(Collected data)
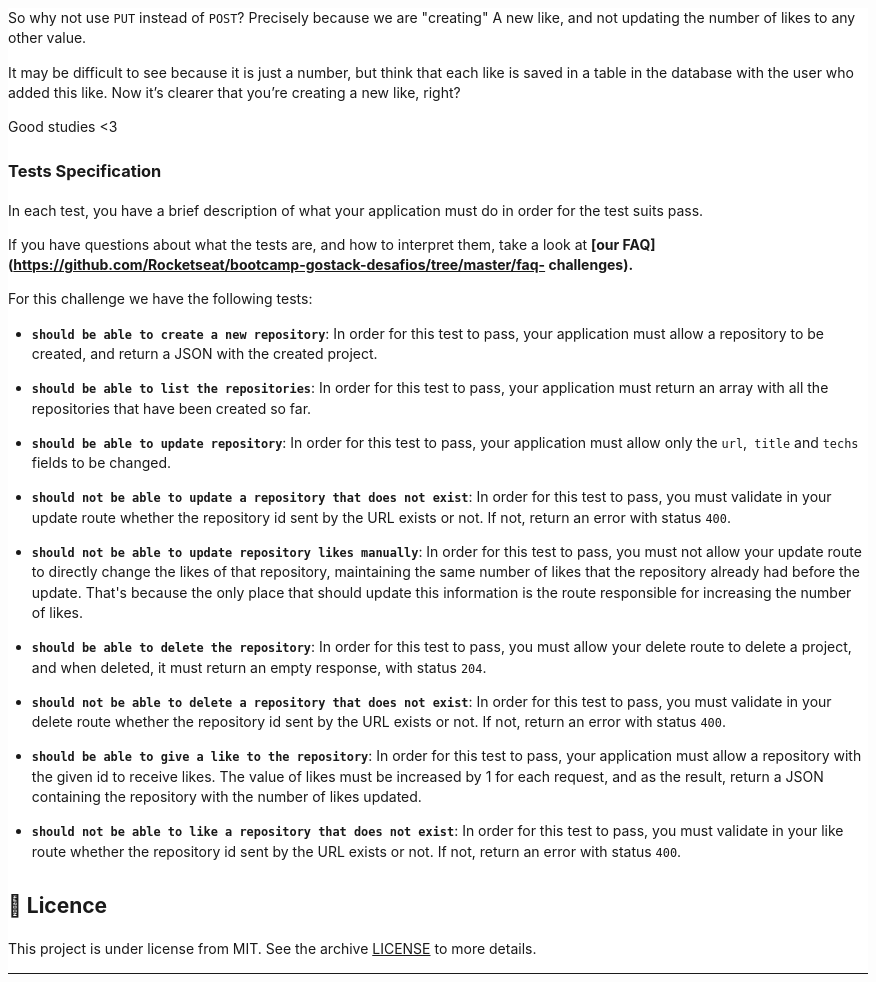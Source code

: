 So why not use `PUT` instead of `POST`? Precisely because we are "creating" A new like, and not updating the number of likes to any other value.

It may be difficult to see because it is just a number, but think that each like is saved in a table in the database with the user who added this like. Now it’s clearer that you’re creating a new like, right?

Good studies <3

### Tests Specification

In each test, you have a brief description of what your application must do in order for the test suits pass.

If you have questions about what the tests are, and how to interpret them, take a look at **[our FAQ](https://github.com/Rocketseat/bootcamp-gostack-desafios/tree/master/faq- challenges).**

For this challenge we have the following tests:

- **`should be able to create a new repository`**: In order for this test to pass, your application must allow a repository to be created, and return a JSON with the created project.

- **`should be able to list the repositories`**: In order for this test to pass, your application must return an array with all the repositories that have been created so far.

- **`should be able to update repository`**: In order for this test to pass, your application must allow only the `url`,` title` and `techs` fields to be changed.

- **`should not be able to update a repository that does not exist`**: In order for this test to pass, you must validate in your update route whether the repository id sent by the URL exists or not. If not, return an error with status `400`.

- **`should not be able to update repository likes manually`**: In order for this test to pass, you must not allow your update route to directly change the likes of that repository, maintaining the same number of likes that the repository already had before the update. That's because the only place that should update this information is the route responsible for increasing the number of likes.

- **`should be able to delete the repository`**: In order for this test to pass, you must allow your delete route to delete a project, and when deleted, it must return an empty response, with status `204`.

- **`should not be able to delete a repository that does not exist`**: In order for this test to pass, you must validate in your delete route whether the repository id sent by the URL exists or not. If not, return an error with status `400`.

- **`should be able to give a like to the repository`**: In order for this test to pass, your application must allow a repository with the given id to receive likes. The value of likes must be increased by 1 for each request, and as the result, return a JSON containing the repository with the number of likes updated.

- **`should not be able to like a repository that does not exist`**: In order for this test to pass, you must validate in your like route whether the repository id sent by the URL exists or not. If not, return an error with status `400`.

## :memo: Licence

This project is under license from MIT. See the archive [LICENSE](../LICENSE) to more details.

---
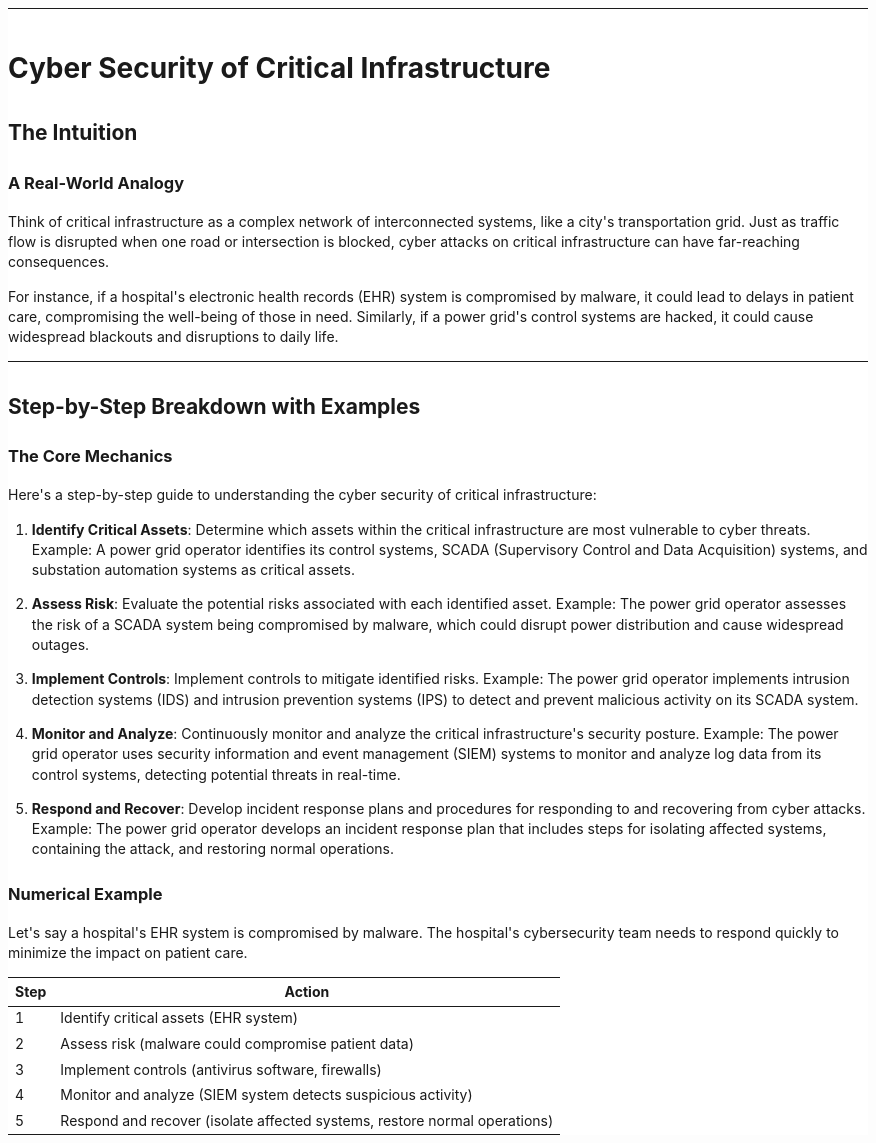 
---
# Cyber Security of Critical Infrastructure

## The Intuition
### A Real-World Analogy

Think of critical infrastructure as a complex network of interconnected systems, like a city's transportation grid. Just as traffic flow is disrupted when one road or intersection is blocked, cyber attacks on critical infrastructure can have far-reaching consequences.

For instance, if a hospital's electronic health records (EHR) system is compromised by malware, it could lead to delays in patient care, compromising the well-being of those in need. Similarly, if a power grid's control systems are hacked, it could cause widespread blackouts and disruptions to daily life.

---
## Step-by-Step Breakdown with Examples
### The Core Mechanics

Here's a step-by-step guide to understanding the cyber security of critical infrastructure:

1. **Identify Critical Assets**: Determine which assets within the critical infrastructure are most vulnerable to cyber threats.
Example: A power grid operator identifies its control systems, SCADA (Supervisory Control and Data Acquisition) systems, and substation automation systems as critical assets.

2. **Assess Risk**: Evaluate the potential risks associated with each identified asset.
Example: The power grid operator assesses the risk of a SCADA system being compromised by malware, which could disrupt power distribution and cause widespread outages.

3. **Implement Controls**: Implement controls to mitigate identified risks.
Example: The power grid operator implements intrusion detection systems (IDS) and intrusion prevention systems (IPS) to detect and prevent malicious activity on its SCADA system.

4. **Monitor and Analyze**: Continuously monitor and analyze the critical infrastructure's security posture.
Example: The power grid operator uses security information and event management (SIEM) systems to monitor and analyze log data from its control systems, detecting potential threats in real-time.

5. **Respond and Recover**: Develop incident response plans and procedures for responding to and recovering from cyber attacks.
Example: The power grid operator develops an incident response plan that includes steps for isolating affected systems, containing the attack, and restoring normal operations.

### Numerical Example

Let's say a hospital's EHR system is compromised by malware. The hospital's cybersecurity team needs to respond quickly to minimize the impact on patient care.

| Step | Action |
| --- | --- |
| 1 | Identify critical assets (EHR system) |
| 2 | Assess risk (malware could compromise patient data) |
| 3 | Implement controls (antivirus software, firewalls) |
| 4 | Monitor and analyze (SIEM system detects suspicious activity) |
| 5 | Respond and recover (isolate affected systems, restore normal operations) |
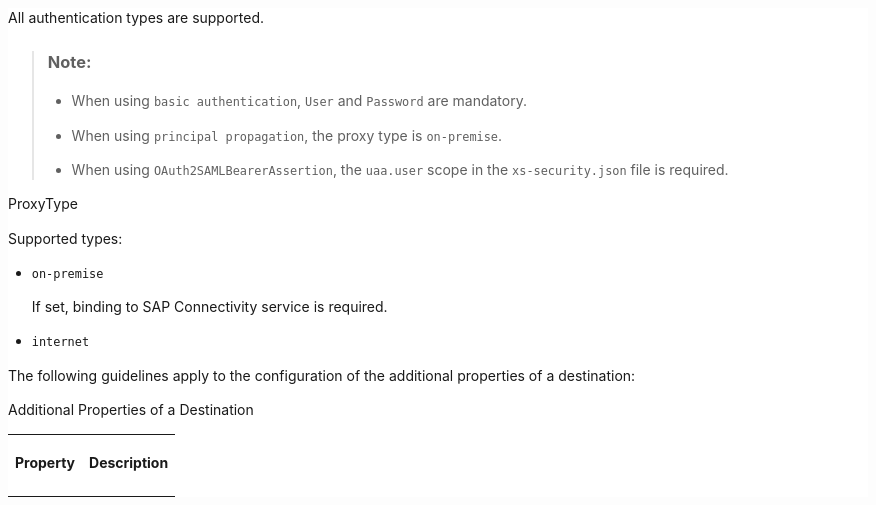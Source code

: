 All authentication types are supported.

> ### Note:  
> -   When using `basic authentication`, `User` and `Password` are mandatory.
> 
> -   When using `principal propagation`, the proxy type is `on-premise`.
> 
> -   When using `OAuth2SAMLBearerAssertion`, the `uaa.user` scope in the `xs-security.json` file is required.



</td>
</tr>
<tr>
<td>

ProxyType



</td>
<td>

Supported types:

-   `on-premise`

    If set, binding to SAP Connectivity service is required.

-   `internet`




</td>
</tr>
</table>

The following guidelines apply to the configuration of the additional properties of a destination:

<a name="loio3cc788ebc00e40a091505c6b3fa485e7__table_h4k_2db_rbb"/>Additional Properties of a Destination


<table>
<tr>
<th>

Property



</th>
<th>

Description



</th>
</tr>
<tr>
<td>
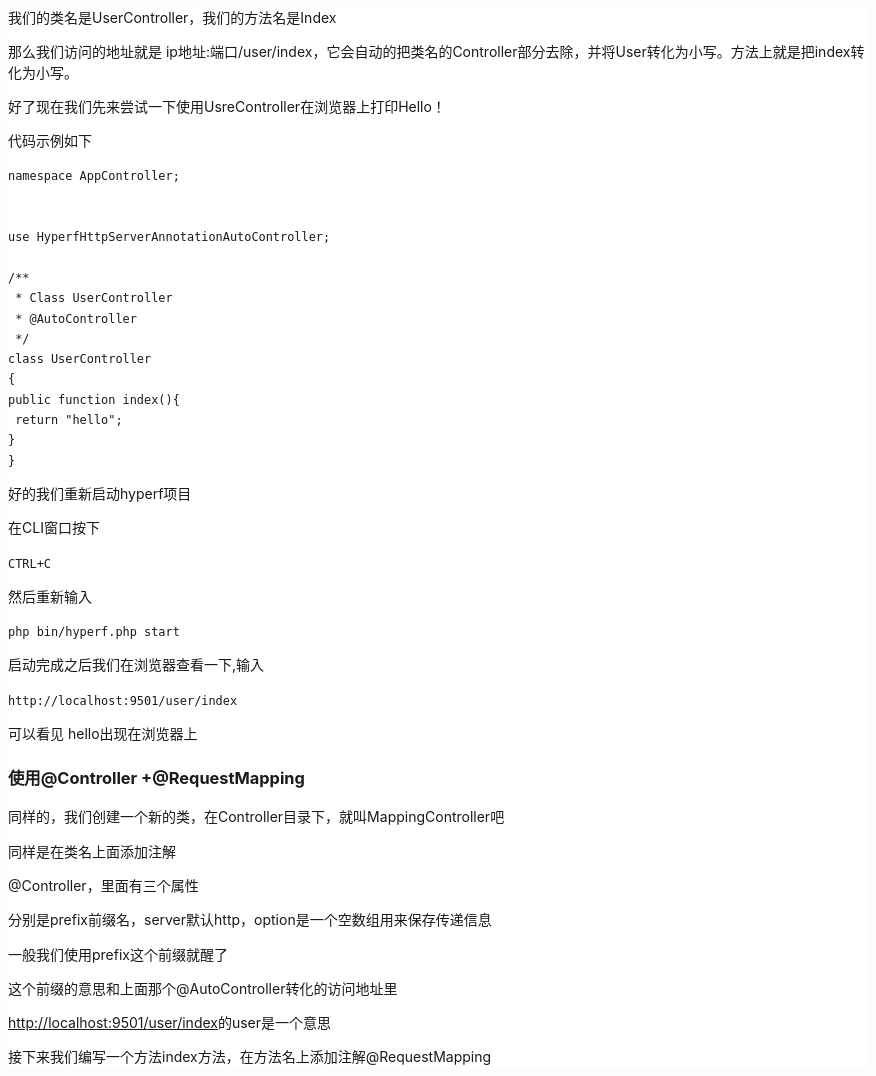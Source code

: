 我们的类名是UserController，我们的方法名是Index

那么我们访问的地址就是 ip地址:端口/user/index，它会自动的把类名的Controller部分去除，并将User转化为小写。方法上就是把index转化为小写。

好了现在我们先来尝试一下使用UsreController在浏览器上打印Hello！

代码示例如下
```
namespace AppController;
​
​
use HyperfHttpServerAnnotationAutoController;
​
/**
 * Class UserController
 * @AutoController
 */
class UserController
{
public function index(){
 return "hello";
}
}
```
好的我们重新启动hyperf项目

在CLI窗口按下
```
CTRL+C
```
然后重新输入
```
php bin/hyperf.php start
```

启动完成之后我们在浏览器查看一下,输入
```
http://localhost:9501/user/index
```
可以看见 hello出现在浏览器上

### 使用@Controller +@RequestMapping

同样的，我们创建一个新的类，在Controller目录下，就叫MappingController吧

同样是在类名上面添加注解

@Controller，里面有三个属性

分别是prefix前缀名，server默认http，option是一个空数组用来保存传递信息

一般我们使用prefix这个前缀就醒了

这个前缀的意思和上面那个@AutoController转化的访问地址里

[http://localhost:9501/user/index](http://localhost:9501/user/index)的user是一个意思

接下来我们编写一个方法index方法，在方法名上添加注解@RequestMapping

**Exercise details**
What lines above hold the word "containing"? List them all.

**Solution to the exercise**
- **`should be able to give a like to the repository`**: In order for this test to pass, your application must allow a repository with the given id to receive likes. The value of likes must be increased by 1 for each request, and as the result, return a JSON containing the repository with the number of likes updated.
Example: The power grid operator develops an incident response plan that includes steps for isolating affected systems, containing the attack, and restoring normal operations.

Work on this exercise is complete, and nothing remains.